Jeffrey Konrad

Jeffrey Konrad's Shadow Boxing, his second "official" release under the name Konrad, is all over a pop map written mostly in crayon, with keyboard cheese and drum machines aplenty. If the album weren't so layered and carefully constructed, it would be an easy mistake to dismiss many songs as amateurish outsider art produced largely on a synthesizer.

The wrongheadedness of that should be evident solely from "Hang-Ups," which foregoes electronics entirely for a poignant, country-tinged ballad that recalls Neil Young in its instrumentation and sleepy vibe. The two-line chorus is plainspoken but clear, with understated vocals that capture a character both self-aware and lost: "Getting over you has been difficult / 'Cause I'm faking it through my future." The verses are loaded with phrases both cryptic and evocative - "Open season on the polygraph," "Shadow-boxing with the angel of death."

"Hang-Ups" is exceptional in two senses: outstanding and an outlier. Closing track "Luxury of Wishful Peace" follows its lead down a lovely chamber-pop hallway, while "Puppet Strings" - dominated by a sitar guitar, fiddle, and tabla - is another aberration, a stew blending Indian and Celtic flavors.

These songs help contextualize the remainder of Shadow Boxing, dominated by exercises in plasticized pop. I don't intend that term as derogatory: Konrad's heavy, willfully excessive use of synthesized sounds is not a crutch but a largely successful artistic choice.

In a recent phone interview, the Quad Cities musician said he crafted the songs "freestyle," composing them in the studio. He said he starts with a few parts, and "after a few layers get down, a melody will pretty much just pop into my head. And I'll record the melody with mock lyrics right then and there, so then I'll have the melody." That process, he said, is drawn from jazz improv - using chords and harmonies as the ground from which melodies spring.

He said he then builds on top of that - usually exhausting Pro Tools' 32 available tracks - before scaling things back.

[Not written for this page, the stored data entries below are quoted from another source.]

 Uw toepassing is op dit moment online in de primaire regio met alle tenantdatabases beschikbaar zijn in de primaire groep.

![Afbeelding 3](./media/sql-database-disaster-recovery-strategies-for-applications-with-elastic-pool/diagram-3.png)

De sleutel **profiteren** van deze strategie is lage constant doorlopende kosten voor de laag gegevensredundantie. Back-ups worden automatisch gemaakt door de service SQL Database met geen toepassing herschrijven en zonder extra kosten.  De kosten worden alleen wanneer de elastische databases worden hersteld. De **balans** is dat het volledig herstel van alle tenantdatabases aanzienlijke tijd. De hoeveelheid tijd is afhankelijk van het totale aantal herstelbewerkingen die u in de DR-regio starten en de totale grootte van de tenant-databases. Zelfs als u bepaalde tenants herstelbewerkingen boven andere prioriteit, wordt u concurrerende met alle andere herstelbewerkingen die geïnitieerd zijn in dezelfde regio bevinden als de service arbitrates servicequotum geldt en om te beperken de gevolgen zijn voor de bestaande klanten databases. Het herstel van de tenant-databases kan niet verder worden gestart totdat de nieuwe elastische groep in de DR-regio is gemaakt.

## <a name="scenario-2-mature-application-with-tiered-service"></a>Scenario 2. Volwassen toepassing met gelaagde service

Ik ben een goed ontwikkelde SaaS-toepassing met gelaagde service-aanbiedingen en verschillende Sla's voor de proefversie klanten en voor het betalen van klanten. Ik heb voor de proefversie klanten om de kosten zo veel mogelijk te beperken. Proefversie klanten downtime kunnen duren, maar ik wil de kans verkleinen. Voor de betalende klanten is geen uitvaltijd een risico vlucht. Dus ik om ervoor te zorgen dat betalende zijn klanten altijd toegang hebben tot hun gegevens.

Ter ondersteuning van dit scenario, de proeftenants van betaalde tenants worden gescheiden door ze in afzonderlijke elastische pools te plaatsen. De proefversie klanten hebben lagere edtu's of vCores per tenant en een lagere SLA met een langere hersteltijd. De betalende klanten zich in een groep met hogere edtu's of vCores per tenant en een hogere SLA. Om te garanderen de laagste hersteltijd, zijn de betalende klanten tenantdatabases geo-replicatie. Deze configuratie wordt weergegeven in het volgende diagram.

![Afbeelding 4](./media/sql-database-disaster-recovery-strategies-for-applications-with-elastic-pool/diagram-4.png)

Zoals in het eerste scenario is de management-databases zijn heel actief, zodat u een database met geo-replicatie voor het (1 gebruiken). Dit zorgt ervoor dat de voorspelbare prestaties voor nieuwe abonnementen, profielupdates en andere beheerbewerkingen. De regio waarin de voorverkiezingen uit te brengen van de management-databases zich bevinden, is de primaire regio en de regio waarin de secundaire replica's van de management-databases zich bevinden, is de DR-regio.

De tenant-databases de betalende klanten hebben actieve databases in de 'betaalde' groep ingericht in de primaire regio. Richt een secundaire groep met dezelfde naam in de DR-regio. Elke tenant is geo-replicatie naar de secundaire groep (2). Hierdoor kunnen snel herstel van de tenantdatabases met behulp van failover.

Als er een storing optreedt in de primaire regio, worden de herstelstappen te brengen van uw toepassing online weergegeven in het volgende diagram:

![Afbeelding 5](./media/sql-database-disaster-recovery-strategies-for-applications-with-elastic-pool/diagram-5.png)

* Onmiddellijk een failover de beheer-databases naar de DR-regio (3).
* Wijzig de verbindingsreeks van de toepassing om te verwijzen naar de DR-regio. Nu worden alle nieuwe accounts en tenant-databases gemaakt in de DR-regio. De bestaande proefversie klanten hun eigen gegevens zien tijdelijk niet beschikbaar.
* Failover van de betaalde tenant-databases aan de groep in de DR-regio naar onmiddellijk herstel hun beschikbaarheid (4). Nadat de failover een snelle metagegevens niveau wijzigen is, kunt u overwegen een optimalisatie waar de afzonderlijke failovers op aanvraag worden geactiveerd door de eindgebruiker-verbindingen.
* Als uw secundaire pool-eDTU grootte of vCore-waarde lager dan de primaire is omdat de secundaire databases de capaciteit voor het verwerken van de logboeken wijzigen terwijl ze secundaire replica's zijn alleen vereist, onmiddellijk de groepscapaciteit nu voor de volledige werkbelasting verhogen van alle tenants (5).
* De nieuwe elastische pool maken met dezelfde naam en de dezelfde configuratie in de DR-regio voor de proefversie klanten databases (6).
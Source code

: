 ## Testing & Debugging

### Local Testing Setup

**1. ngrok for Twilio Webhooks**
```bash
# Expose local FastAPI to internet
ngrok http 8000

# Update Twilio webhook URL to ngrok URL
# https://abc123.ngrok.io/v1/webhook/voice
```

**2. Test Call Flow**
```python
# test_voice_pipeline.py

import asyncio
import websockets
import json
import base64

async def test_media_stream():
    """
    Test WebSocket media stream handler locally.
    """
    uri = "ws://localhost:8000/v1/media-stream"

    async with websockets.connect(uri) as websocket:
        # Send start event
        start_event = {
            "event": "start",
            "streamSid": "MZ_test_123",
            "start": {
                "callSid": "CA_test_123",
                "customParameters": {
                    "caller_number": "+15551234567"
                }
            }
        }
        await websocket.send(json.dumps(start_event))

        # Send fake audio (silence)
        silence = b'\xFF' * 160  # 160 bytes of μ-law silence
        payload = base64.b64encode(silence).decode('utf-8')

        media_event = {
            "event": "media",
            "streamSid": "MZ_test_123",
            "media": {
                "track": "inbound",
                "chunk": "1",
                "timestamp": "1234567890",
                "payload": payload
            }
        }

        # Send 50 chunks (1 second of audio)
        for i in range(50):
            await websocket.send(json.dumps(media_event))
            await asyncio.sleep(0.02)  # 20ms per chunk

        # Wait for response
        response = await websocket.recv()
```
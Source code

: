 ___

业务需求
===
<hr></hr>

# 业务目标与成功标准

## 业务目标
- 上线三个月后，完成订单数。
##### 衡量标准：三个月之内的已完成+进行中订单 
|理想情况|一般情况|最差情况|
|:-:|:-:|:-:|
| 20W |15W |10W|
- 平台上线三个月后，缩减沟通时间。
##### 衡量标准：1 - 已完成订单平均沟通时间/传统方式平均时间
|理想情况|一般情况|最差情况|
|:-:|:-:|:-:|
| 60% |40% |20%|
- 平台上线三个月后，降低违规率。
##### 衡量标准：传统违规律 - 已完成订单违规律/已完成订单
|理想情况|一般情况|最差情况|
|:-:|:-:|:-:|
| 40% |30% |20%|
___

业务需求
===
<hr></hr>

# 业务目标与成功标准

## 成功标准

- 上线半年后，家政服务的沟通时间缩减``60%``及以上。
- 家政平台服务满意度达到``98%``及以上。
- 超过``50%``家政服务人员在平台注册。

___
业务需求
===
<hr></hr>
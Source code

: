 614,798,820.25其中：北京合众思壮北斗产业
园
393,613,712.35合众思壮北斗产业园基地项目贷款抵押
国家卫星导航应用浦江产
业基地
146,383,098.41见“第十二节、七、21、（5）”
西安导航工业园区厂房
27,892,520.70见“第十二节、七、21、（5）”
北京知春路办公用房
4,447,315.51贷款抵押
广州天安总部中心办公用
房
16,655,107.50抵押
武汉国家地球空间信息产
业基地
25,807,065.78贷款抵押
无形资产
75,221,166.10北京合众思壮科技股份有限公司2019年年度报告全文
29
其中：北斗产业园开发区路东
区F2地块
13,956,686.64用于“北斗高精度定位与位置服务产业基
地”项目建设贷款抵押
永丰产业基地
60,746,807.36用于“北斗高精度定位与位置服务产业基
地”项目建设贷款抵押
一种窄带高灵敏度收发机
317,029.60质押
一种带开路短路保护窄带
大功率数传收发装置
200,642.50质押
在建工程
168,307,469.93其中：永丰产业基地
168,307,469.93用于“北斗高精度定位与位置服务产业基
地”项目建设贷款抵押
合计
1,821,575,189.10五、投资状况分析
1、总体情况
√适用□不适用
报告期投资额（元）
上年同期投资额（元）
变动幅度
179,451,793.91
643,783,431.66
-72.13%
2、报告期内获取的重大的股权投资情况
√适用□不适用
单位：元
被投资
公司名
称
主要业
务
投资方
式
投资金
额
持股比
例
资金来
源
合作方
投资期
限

As you might expect, the album is exceedingly dense. Konrad isn't blending like things as often as he's combining wildly different components. Lead track "All You Thought" manages to make even its organic elements (trumpet and trombone) sound synthetic, while the lyrics - sung with a stiff but eager earnestness - seem like a socially inept mating call, as if generated by a robot with no grasp of figurative speech: "Then we can go home and get in your neck." The song has a winning awkwardness, both musically and lyrically: "Are you all torn out of shape? 'Cause if you are, I've got tape."

That's followed by the innocently horny "So Who Are You?", and its narrator seems only slightly more adept at human interaction. But again the musical setting and words are charmingly vivid: "I'm going oo-oo crazy as a break-dancing ghost."

"Klairvoyance" is an environmental call to action that's at once optimistic and dystopian, with its futuristic sonic textures drawn deeply from the past; on a musical level, it's everywhere but the present. Konrad's words seem ironically, bitterly bleak: "Our parents did a pretty good job / Teachers did a mighty fine job / Politicians did a swell job / Of ruining our planet." But it's fundamentally positive, with its opening - "I can see the future / The planet's okay / Never mind what they say on TV" - confident in a revolution.

Somewhere between the straightforward, conventional "Hang-Ups" and the aggressively processed tracks are a few songs that seek a middle ground. "Sticks & Stones" and "Time Is After," for example, try to have it both ways, and they never quite reconcile their equally weighted dual natures.

The Beatles cover "I'm Only Sleeping" works better, with thick snakes of chunky, synthesized melodies nearly devouring the source material. "Silence Inside Us" employs a similar approach in a more aggressive rock context, with the electronic elements freaking out and steamrolling an otherwise perfectly serviceable song.

Shadow Boxing is, in other words, hardly a unified whole - and that often applies to its individual songs as well as the entirety. But there's a distinct, strong artistic voice throughout, one that for worse but usually better has no self-censorship mechanism. Konrad typically employs an everything-including-the-kitchen-sink approach, but he's got the conviction and the ear to make it work.

Konrad will perform on Friday, May 11, at Rozz-Tox (2108 Third Avenue in Rock Island). Doors open at 7 p.m., and the show also includes Cowboy Indian Bear and Centaur Noir. Admission is $5.